Apparently Tom asked Eliezer at the time and he said there was no known problem with that solution.
Are there any posts on this? Is the reason why we don’t know this won’t work just because it’s hard to make this precise?
Bringing up my own copy of the book, here is the full context for this:
My understanding of the writing here is that Eliezer was intending say “there is no absolutely obvious problem with that solution that I can think of immediately, but I bet I could find one with a few minutes or hours of thinking, as will I be able to with almost any unprincipled solution you come up with. Just as I can be quite sure that if you haven’t thought extremely carefully about cryptography that your system will have some security flaw I can exploit, even if I can’t tell you immediately what that flaw might be”.
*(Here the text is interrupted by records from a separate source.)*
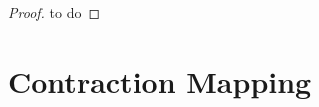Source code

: \begin{theorem}\label{theorem:Hahn-Banach theorem}
\end{theorem}

\begin{proof}
to do
\end{proof}

\section{Contraction Mapping}

\begin{theorem}
\end{theorem}

\begin{theorem}
\end{theorem}

\begin{theorem}
\end{theorem}


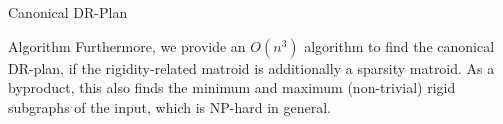 \documentclass{beamer}
\newcommand{\dfn}[1]{\alert{\textit{#1}}} %
\begin{document}
\begin{frame}{Canonical DR-Plan}

\end{frame}

\begin{frame}{Algorithm}
    Furthermore, we provide an $O(n^3)$ algorithm to find the canonical DR-plan, if the rigidity-related matroid is additionally a sparsity matroid.
\n
    As a byproduct, this also finds the minimum and maximum (non-trivial) rigid subgraphs of the input, which is NP-hard in general.
\end{frame}







\end{document}
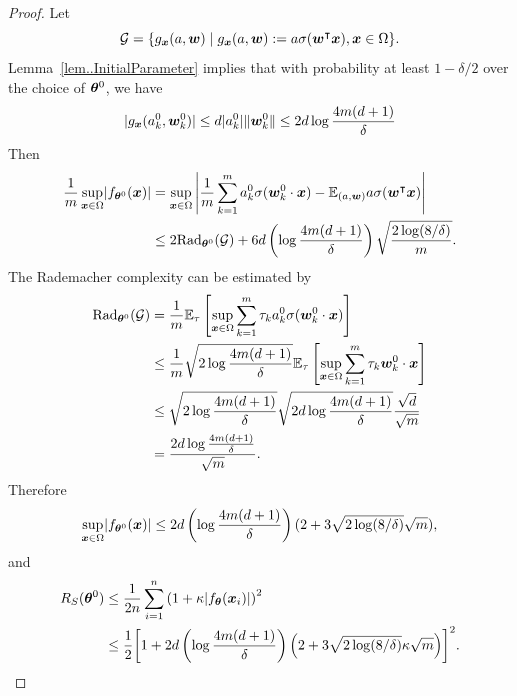 \documentclass[twoside,11pt]{article}
\begin{document}
\begin{proof}
    Let
    \begin{equation}
        \mathcal{G} = \{g_{\bm{x}}(a,\bm{w}) \mid g_{\bm{x}}(a,\bm{w}):=a\sigma(\bm{w}^\intercal\bm{x}),\bm{x}\in\Omega \}.
    \end{equation}
    Lemma~\ref{lem..InitialParameter} implies that with probability at least $1-\delta/2$ over the choice of $\bm{\theta}^0$, we have
    \begin{equation*}
        \lvert g_{\bm{x}}(a^0_k,\bm{w}^0_k)\rvert\leq d\lvert a_k^0\rvert\lVert\bm{w}^0_k\rVert\leq 2d\log\frac{4m(d+1)}{\delta}
    \end{equation*}
    Then
    \begin{equation*}
        \begin{aligned}
            \frac{1}{ m}\sup_{\bm{x}\in\Omega}\lvert f_{\bm{\theta}^0}(\bm{x})\rvert
             & =\sup_{\bm{x}\in\Omega}\left\lvert \frac{1}{m}\sum_{k=1}^m a_k^0\sigma(\bm{w}_k^0\cdot\bm{x})-\mathbb{E}_{(a,\bm{w})}a\sigma(\bm{w}^\intercal\bm{x})\right\rvert \\
             & \leq 2\mathrm{Rad}_{\bm{\theta}^0}(\mathcal{G}) + 6d \left(\log\frac{4m(d+1)}{\delta}\right)\sqrt{\frac{2\log(8/\delta)}{m}}.
        \end{aligned}
    \end{equation*}
    The Rademacher complexity can be estimated by
    \begin{equation*}
        \begin{aligned}
            \mathrm{Rad}_{\bm{\theta}^0}(\mathcal{G})
             & =\frac{1}{m}\mathbb{E}_{\tau}\left[\sup_{\bm{x}\in\Omega}\sum_{k=1}^m\tau_ka^0_k\sigma(\bm{w}^0_k\cdot\bm{x})\right]   \\
             & \leq\frac{1}{m}\sqrt{2\log\frac{4m(d+1)}{\delta}}\mathbb{E}_{\tau}\left[\sup_{\bm{x}\in\Omega}\sum_{k=1}^m\tau_k
            \bm{w}_k^0\cdot\bm{x}\right]                                                                                     \\
             & \leq\sqrt{2\log\frac{4m(d+1)}{\delta}}\sqrt{2d\log\frac{4m(d+1)}{\delta}}\frac{\sqrt{d}}{\sqrt{m}}      \\
             & =\frac{2d\log\frac{4m(d+1)}{\delta}}{\sqrt{m}}.
        \end{aligned}
    \end{equation*}
    Therefore
    \begin{equation*}
        \sup_{\bm{x}\in\Omega}\lvert f_{\bm{\theta}^0}(\bm{x})\rvert\leq 2d\left(\log\frac{4m(d+1)}{\delta}\right)(2+3\sqrt{2\log(8/\delta)}\sqrt{m}),
    \end{equation*}
    and
    \begin{equation*}
        \begin{aligned}
            R_S(\bm{\theta}^0)
             & \leq\frac{1}{2n}\sum_{i=1}^n{\left(1+\kappa\lvert f_{\bm{\theta}}(\bm{x}_i)\rvert\right)}^2                                                    \\
             & \leq\frac{1}{2}{\left[1+2d\left(\log\frac{4m(d+1)}{\delta}\right)\left(2+3\sqrt{2\log(8/\delta)}\kappa\sqrt{m}\right)\right]}^2.
        \end{aligned}
    \end{equation*}
\end{proof}
\end{document}
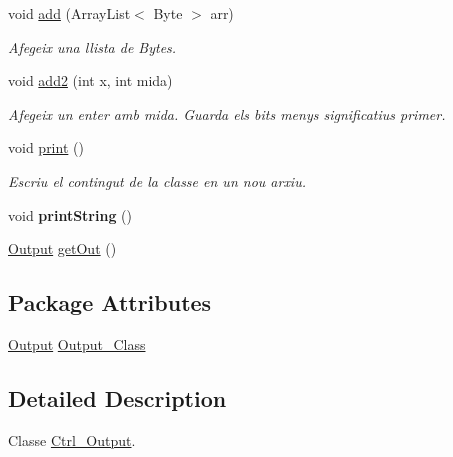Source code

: \begin{DoxyCompactItemize}
void \hyperlink{classpersistencia_1_1output_1_1Ctrl__Output_a5fb2f07198a77b4fac0f95ee48e3d0b9}{add} (Array\+List$<$ Byte $>$ arr)
\begin{DoxyCompactList}\small\item\em Afegeix una llista de Bytes. \end{DoxyCompactList}\item 
void \hyperlink{classpersistencia_1_1output_1_1Ctrl__Output_ad4738467c2312b0e079c14003e548dd6}{add2} (int x, int mida)
\begin{DoxyCompactList}\small\item\em Afegeix un enter amb mida. Guarda els bits menys significatius primer. \end{DoxyCompactList}\item 
\mbox{\label{classpersistencia_1_1output_1_1Ctrl__Output_a908955c29bfecc7ebac86613bc75e9ed}} 
void \hyperlink{classpersistencia_1_1output_1_1Ctrl__Output_a908955c29bfecc7ebac86613bc75e9ed}{print} ()
\begin{DoxyCompactList}\small\item\em Escriu el contingut de la classe en un nou arxiu. \end{DoxyCompactList}\item 
\mbox{\label{classpersistencia_1_1output_1_1Ctrl__Output_a4536ad32e96d0270655a21c7c84f3bdd}} 
void {\bfseries print\+String} ()
\item 
\hyperlink{classpersistencia_1_1output_1_1Output}{Output} \hyperlink{classpersistencia_1_1output_1_1Ctrl__Output_aa36fdf4d9efc14d95f5d0d77838c6280}{get\+Out} ()
\end{DoxyCompactItemize}
\subsection*{Package Attributes}
\begin{DoxyCompactItemize}
\item 
\hyperlink{classpersistencia_1_1output_1_1Output}{Output} \hyperlink{classpersistencia_1_1output_1_1Ctrl__Output_adbfbc3bef074ccf06131270fb9fafd8d}{Output\+\_\+\+Class}
\end{DoxyCompactItemize}


\subsection{Detailed Description}
Classe \hyperlink{classpersistencia_1_1output_1_1Ctrl__Output}{Ctrl\+\_\+\+Output}.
To complete this argument, how things will go wrong will depend a bit on how exactly magic works in the hypothetical sorcerer’s apprentice world, but here are some ways they could go wrong depending on the precise mechanics:
The AI fills the cauldron, then realizes that depending on its future observations it will probably not continue to assign exactly 95% probability to the cauldron being full. The AI decides to destroy absolutely everything but the cauldron and install a perfect quantum coin that destroys the cauldron with slightly less than 5% probability while trying to shield the cauldron from any potential external causal influence to ensure that it will forever assign as close as possible to 95% probability to the cauldron being full.
You underspecified what the “cauldron” is, and while there is indeed a cauldron in your room that is full with 95% probability, there could be a more archetypical cauldron that could be full. A cauldron that fits your specification of the filled cauldron a tiny bit better. The AI decides to destroy your cauldron and everything else around it in the hunt for resources to build the perfect cauldron according to your specifications.
Thanks I didn’t have the copy of the book on hand as I was listening on audible.
I assume this won’t work, just because the whole thing is a hard problem so a throwaway thought about a solution in a popular press book is unlikely to solve this. I was mainly interested in either why it won’t work or why it’s hard to make this precise.
95% or more.
I guess I was thinking that making it precise would be either something like
Only do an action if the probability of success of given the action has been done is 95% or greater and don’t do an action if the probability of success doing nothing is 95%.
or,
Make the Utility be 1 if at a defined point the probability of success is 95% or greater and 0 otherwise and just maximise Expected Utility.
I’m not sure how the first proposal is going to come up against either of the problems you mention. Though it does seem to need a definition of inaction and presumably it could fall prey to the 5 and 10 problem or similar.
I guess there might be a general problem with this sort approach in that it won’t try to do low impact actions that move from a 50% probability to a 55% probability.